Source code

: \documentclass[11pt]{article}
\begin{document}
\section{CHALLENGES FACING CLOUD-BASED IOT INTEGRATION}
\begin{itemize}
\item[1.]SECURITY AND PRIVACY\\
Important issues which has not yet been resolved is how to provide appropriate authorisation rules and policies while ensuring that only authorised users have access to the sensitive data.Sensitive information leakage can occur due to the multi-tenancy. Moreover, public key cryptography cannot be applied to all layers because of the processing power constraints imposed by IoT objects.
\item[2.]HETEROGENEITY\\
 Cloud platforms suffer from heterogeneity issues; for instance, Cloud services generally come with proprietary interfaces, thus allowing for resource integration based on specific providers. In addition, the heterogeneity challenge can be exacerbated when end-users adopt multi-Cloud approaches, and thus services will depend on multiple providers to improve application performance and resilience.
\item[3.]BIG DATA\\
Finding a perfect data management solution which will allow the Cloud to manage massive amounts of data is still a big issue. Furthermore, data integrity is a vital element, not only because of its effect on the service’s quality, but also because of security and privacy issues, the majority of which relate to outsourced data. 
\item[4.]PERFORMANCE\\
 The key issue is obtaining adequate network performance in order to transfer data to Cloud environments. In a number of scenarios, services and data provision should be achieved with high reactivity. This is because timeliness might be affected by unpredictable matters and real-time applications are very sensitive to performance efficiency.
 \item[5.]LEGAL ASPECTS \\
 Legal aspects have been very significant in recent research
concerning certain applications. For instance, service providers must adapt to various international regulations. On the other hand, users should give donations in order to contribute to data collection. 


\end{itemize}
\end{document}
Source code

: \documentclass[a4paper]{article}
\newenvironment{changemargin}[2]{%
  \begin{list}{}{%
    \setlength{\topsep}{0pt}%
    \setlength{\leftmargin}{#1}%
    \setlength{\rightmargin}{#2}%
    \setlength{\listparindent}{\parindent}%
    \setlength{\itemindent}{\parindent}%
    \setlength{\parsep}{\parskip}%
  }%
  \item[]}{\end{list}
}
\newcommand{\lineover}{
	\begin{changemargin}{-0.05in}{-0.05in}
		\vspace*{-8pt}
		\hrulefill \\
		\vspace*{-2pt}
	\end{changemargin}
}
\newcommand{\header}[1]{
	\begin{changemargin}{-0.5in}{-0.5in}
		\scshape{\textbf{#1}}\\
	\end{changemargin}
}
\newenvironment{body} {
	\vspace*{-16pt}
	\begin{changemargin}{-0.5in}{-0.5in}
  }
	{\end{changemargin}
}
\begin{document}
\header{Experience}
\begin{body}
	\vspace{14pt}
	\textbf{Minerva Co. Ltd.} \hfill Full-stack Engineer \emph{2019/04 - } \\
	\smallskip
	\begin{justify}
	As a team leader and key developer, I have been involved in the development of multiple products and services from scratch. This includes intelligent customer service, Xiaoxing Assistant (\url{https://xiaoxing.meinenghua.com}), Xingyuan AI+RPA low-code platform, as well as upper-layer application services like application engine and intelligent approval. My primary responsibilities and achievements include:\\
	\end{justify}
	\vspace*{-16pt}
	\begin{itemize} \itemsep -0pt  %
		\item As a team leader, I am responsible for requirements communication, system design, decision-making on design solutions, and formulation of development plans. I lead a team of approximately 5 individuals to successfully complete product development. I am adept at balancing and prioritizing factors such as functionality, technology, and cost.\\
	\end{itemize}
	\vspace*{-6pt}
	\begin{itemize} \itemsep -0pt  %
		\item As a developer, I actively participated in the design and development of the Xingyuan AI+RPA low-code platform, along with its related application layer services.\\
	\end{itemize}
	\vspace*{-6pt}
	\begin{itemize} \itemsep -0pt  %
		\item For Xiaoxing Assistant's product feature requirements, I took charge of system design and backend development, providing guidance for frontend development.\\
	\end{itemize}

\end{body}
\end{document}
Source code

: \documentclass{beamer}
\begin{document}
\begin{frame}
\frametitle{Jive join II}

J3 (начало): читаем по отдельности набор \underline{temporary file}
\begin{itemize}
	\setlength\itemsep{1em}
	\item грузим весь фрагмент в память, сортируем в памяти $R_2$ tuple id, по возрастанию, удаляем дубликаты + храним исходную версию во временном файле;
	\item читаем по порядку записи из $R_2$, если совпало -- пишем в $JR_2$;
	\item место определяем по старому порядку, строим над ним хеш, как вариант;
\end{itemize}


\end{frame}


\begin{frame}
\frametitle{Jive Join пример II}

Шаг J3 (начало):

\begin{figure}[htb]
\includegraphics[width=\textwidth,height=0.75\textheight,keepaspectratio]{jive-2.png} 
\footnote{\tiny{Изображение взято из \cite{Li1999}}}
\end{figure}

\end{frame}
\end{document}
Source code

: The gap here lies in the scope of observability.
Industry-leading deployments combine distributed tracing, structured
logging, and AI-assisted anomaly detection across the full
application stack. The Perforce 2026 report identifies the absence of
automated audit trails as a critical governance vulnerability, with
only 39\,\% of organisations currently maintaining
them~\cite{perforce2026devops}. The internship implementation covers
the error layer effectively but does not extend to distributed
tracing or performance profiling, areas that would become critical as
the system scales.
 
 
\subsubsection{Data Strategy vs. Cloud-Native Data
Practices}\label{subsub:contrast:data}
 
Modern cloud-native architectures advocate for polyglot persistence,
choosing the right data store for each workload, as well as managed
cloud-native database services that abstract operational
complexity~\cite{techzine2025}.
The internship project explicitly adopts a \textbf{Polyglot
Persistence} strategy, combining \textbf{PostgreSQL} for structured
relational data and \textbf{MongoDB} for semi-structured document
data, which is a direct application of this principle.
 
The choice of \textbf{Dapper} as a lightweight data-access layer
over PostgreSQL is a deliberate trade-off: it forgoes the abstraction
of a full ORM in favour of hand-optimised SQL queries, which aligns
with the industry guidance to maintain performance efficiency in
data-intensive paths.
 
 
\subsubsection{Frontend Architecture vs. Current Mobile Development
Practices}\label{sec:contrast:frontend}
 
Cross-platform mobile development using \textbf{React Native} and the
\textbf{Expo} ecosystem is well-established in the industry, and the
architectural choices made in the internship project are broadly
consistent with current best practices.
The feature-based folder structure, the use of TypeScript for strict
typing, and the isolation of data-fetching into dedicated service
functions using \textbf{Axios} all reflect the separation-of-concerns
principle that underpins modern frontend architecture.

◆ **What to work on**:
Restate the data above exactly, keeping each word as it stands.

◆ **Task result**:
Source code

: \documentclass[11pt]{article}
\begin{document}
\section{CHALLENGES FACING CLOUD-BASED IOT INTEGRATION}
\begin{itemize}
\item[1.]SECURITY AND PRIVACY\\
Important issues which has not yet been resolved is how to provide appropriate authorisation rules and policies while ensuring that only authorised users have access to the sensitive data.Sensitive information leakage can occur due to the multi-tenancy. Moreover, public key cryptography cannot be applied to all layers because of the processing power constraints imposed by IoT objects.
\item[2.]HETEROGENEITY\\
 Cloud platforms suffer from heterogeneity issues; for instance, Cloud services generally come with proprietary interfaces, thus allowing for resource integration based on specific providers. In addition, the heterogeneity challenge can be exacerbated when end-users adopt multi-Cloud approaches, and thus services will depend on multiple providers to improve application performance and resilience.
\item[3.]BIG DATA\\
Finding a perfect data management solution which will allow the Cloud to manage massive amounts of data is still a big issue. Furthermore, data integrity is a vital element, not only because of its effect on the service’s quality, but also because of security and privacy issues, the majority of which relate to outsourced data. 
\item[4.]PERFORMANCE\\
 The key issue is obtaining adequate network performance in order to transfer data to Cloud environments. In a number of scenarios, services and data provision should be achieved with high reactivity. This is because timeliness might be affected by unpredictable matters and real-time applications are very sensitive to performance efficiency.
 \item[5.]LEGAL ASPECTS \\
 Legal aspects have been very significant in recent research
concerning certain applications. For instance, service providers must adapt to various international regulations. On the other hand, users should give donations in order to contribute to data collection. 


\end{itemize}
\end{document}
Source code

: \documentclass[a4paper]{article}
\newenvironment{changemargin}[2]{%
  \begin{list}{}{%
    \setlength{\topsep}{0pt}%
    \setlength{\leftmargin}{#1}%
    \setlength{\rightmargin}{#2}%
    \setlength{\listparindent}{\parindent}%
    \setlength{\itemindent}{\parindent}%
    \setlength{\parsep}{\parskip}%
  }%
  \item[]}{\end{list}
}
\newcommand{\lineover}{
	\begin{changemargin}{-0.05in}{-0.05in}
		\vspace*{-8pt}
		\hrulefill \\
		\vspace*{-2pt}
	\end{changemargin}
}
\newcommand{\header}[1]{
	\begin{changemargin}{-0.5in}{-0.5in}
		\scshape{\textbf{#1}}\\
	\end{changemargin}
}
\newenvironment{body} {
	\vspace*{-16pt}
	\begin{changemargin}{-0.5in}{-0.5in}
  }
	{\end{changemargin}
}
\begin{document}
\header{Experience}
\begin{body}
	\vspace{14pt}
	\textbf{Minerva Co. Ltd.} \hfill Full-stack Engineer \emph{2019/04 - } \\
	\smallskip
	\begin{justify}
	As a team leader and key developer, I have been involved in the development of multiple products and services from scratch. This includes intelligent customer service, Xiaoxing Assistant (\url{https://xiaoxing.meinenghua.com}), Xingyuan AI+RPA low-code platform, as well as upper-layer application services like application engine and intelligent approval. My primary responsibilities and achievements include:\\
	\end{justify}
	\vspace*{-16pt}
	\begin{itemize} \itemsep -0pt  %
		\item As a team leader, I am responsible for requirements communication, system design, decision-making on design solutions, and formulation of development plans. I lead a team of approximately 5 individuals to successfully complete product development. I am adept at balancing and prioritizing factors such as functionality, technology, and cost.\\
	\end{itemize}
	\vspace*{-6pt}
	\begin{itemize} \itemsep -0pt  %
		\item As a developer, I actively participated in the design and development of the Xingyuan AI+RPA low-code platform, along with its related application layer services.\\
	\end{itemize}
	\vspace*{-6pt}
	\begin{itemize} \itemsep -0pt  %
		\item For Xiaoxing Assistant's product feature requirements, I took charge of system design and backend development, providing guidance for frontend development.\\
	\end{itemize}

\end{body}
\end{document}
Source code

: \documentclass{beamer}
\begin{document}
\begin{frame}
\frametitle{Jive join II}

J3 (начало): читаем по отдельности набор \underline{temporary file}
\begin{itemize}
	\setlength\itemsep{1em}
	\item грузим весь фрагмент в память, сортируем в памяти $R_2$ tuple id, по возрастанию, удаляем дубликаты + храним исходную версию во временном файле;
	\item читаем по порядку записи из $R_2$, если совпало -- пишем в $JR_2$;
	\item место определяем по старому порядку, строим над ним хеш, как вариант;
\end{itemize}


\end{frame}


\begin{frame}
\frametitle{Jive Join пример II}

Шаг J3 (начало):

\begin{figure}[htb]
\includegraphics[width=\textwidth,height=0.75\textheight,keepaspectratio]{jive-2.png} 
\footnote{\tiny{Изображение взято из \cite{Li1999}}}
\end{figure}

\end{frame}
\end{document}
Source code

: The gap here lies in the scope of observability.
Industry-leading deployments combine distributed tracing, structured
logging, and AI-assisted anomaly detection across the full
application stack. The Perforce 2026 report identifies the absence of
automated audit trails as a critical governance vulnerability, with
only 39\,\% of organisations currently maintaining
them~\cite{perforce2026devops}. The internship implementation covers
the error layer effectively but does not extend to distributed
tracing or performance profiling, areas that would become critical as
the system scales.
 
 
\subsubsection{Data Strategy vs. Cloud-Native Data
Practices}\label{subsub:contrast:data}
 
Modern cloud-native architectures advocate for polyglot persistence,
choosing the right data store for each workload, as well as managed
cloud-native database services that abstract operational
complexity~\cite{techzine2025}.
The internship project explicitly adopts a \textbf{Polyglot
Persistence} strategy, combining \textbf{PostgreSQL} for structured
relational data and \textbf{MongoDB} for semi-structured document
data, which is a direct application of this principle.
 
The choice of \textbf{Dapper} as a lightweight data-access layer
over PostgreSQL is a deliberate trade-off: it forgoes the abstraction
of a full ORM in favour of hand-optimised SQL queries, which aligns
with the industry guidance to maintain performance efficiency in
data-intensive paths.
 
 
\subsubsection{Frontend Architecture vs. Current Mobile Development
Practices}\label{sec:contrast:frontend}
 
Cross-platform mobile development using \textbf{React Native} and the
\textbf{Expo} ecosystem is well-established in the industry, and the
architectural choices made in the internship project are broadly
consistent with current best practices.
The feature-based folder structure, the use of TypeScript for strict
typing, and the isolation of data-fetching into dedicated service
functions using \textbf{Axios} all reflect the separation-of-concerns
principle that underpins modern frontend architecture.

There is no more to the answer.